What needs to be done: Return every record below exactly as written, omitting any pictures.
★ ★ ★
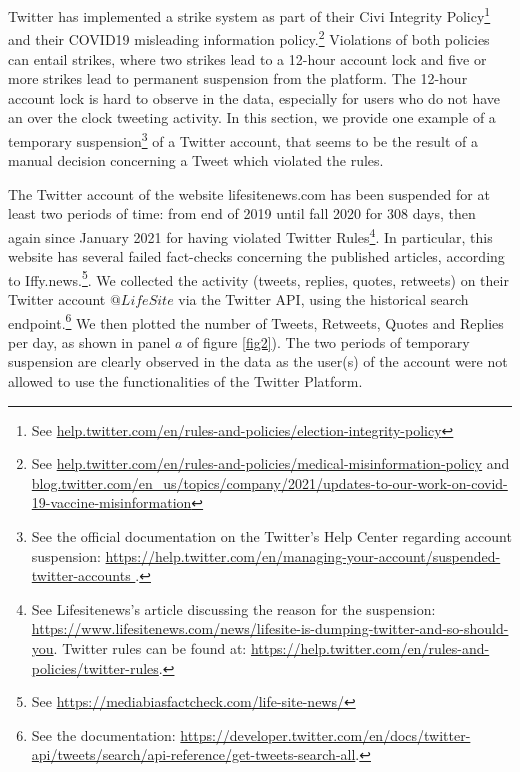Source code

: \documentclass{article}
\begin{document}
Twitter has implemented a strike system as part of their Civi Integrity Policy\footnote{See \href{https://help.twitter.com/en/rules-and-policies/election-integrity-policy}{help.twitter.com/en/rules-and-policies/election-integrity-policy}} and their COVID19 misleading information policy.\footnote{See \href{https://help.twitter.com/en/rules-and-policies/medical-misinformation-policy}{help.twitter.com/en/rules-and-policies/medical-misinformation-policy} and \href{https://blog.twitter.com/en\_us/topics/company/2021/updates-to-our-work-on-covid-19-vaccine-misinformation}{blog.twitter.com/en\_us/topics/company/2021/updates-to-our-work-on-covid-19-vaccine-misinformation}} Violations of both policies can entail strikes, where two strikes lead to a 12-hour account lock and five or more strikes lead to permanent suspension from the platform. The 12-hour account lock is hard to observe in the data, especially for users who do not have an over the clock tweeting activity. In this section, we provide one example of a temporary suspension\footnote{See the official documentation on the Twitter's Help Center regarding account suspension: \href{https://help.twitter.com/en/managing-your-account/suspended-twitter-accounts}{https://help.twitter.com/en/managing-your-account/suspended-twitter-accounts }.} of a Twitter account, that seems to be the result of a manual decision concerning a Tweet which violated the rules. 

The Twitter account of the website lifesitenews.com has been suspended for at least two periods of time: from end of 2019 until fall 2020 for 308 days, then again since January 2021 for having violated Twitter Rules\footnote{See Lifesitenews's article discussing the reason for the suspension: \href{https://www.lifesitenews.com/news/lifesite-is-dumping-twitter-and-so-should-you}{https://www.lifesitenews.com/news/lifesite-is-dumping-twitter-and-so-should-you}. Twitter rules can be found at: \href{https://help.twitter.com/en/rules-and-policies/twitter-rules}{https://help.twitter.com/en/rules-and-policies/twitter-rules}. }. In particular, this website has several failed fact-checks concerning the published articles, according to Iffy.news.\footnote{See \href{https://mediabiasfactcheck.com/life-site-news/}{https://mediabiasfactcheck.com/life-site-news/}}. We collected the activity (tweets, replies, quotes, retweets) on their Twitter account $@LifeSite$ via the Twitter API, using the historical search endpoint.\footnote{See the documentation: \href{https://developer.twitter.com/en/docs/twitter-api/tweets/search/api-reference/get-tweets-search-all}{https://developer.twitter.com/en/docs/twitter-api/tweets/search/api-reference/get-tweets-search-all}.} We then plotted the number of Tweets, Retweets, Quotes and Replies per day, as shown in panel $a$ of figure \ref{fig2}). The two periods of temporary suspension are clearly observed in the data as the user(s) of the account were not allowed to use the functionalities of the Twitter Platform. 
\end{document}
★ ★ ★
Reply to the task:
Source code

: \documentclass{article}
\begin{document}
Twitter has implemented a strike system as part of their Civi Integrity Policy\footnote{See \href{https://help.twitter.com/en/rules-and-policies/election-integrity-policy}{help.twitter.com/en/rules-and-policies/election-integrity-policy}} and their COVID19 misleading information policy.\footnote{See \href{https://help.twitter.com/en/rules-and-policies/medical-misinformation-policy}{help.twitter.com/en/rules-and-policies/medical-misinformation-policy} and \href{https://blog.twitter.com/en\_us/topics/company/2021/updates-to-our-work-on-covid-19-vaccine-misinformation}{blog.twitter.com/en\_us/topics/company/2021/updates-to-our-work-on-covid-19-vaccine-misinformation}} Violations of both policies can entail strikes, where two strikes lead to a 12-hour account lock and five or more strikes lead to permanent suspension from the platform. The 12-hour account lock is hard to observe in the data, especially for users who do not have an over the clock tweeting activity. In this section, we provide one example of a temporary suspension\footnote{See the official documentation on the Twitter's Help Center regarding account suspension: \href{https://help.twitter.com/en/managing-your-account/suspended-twitter-accounts}{https://help.twitter.com/en/managing-your-account/suspended-twitter-accounts }.} of a Twitter account, that seems to be the result of a manual decision concerning a Tweet which violated the rules. 

The Twitter account of the website lifesitenews.com has been suspended for at least two periods of time: from end of 2019 until fall 2020 for 308 days, then again since January 2021 for having violated Twitter Rules\footnote{See Lifesitenews's article discussing the reason for the suspension: \href{https://www.lifesitenews.com/news/lifesite-is-dumping-twitter-and-so-should-you}{https://www.lifesitenews.com/news/lifesite-is-dumping-twitter-and-so-should-you}. Twitter rules can be found at: \href{https://help.twitter.com/en/rules-and-policies/twitter-rules}{https://help.twitter.com/en/rules-and-policies/twitter-rules}. }. In particular, this website has several failed fact-checks concerning the published articles, according to Iffy.news.\footnote{See \href{https://mediabiasfactcheck.com/life-site-news/}{https://mediabiasfactcheck.com/life-site-news/}}. We collected the activity (tweets, replies, quotes, retweets) on their Twitter account $@LifeSite$ via the Twitter API, using the historical search endpoint.\footnote{See the documentation: \href{https://developer.twitter.com/en/docs/twitter-api/tweets/search/api-reference/get-tweets-search-all}{https://developer.twitter.com/en/docs/twitter-api/tweets/search/api-reference/get-tweets-search-all}.} We then plotted the number of Tweets, Retweets, Quotes and Replies per day, as shown in panel $a$ of figure \ref{fig2}). The two periods of temporary suspension are clearly observed in the data as the user(s) of the account were not allowed to use the functionalities of the Twitter Platform. 
\end{document}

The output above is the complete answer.